Here is my version: imagine that you yourself have in the past committed every sin imaginable, across thousands of lifetimes. You have killed and raped, tortured, maimed, stolen, lied. You were a pedophile, committed bestiality, performed human sacrifices.
But you suffered, learned and grew. You passed beyond that ignorance to your present condition of mostly not sucking as a human being, and trying to do better. In this life, versus the past, you have committed few acts of cruelty, have been mostly honest,and done your best as a parent.

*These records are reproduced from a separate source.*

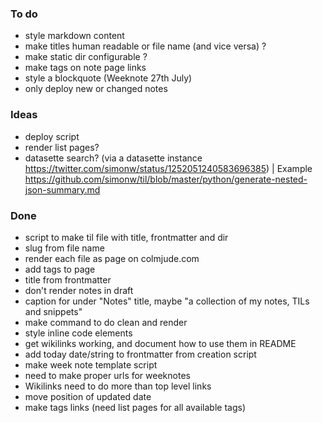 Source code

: 
### To do

* style markdown content
* make titles human readable or file name (and vice versa) ?
* make static dir configurable ?
* make tags on note page links
* style a blockquote (Weeknote 27th July)
* only deploy new or changed notes


### Ideas

* deploy script
* render list pages?
* datasette search? (via a datasette instance https://twitter.com/simonw/status/1252051240583696385) | Example https://github.com/simonw/til/blob/master/python/generate-nested-json-summary.md

### Done

* script to make til file with title, frontmatter and dir
* slug from file name
* render each file as page on colmjude.com
* add tags to page
* title from frontmatter
* don't render notes in draft
* caption for under "Notes" title, maybe "a collection of my notes, TILs and snippets"
* make command to do clean and render
* style inline code elements
* get wikilinks working, and document how to use them in README
* add today date/string to frontmatter from creation script
* make week note template script
* need to make proper urls for weeknotes
* Wikilinks need to do more than top level links
* move position of updated date
* make tags links (need list pages for all available tags)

Look at all the evil in the world, the viciousness, the stupidity, the unnecessary suffering, and realize you, too, have been the perpetrator. You, too, were there, and you grew beyond it. So, too, can those who are evil today.
This helps me, at any rate. As I said in the previous post, I am in an odd mood, for specific reasons, but dealing with old emotions in, I hope, new ways.
I will add that it is odd that most of us want to have been kings in the past. We want, at a minimum, to have been average. But if in some primordial way we all rise from the spiritual muck, why not assume the worst of ourselves? We are not like that any longer. We have done our time, paid for our sins. And so, too, will those around us.
2 replies on “Visualization”
If you haven't read it yet, a bit of mind expansion:
http://www.reddit.com/r/Frisson/comments/1a07cy/short_story_the_egg_by_andy_weir/
It seems every story has a place and a context. Socrates apparently refused to allow any of his speeches to be taken down verbatim, since every audience, and every situation was different.
In my own case, my experience seems to be that it is most USEFUL for me, perceptually, to feel like I am on a line, one progressing from back there to forward.
The Hindus, with Namas-Te, salute the God in one another, the shared spark, and I don't reject this basic idea, or that it could easily lead to seeing myself in everyone else. That just feels to me, rightly or wrongly, solipsistic, and confining.
If I am different enough that I don't know me, then I am different enough not to be me.
My two cents. Thanks for posting, though!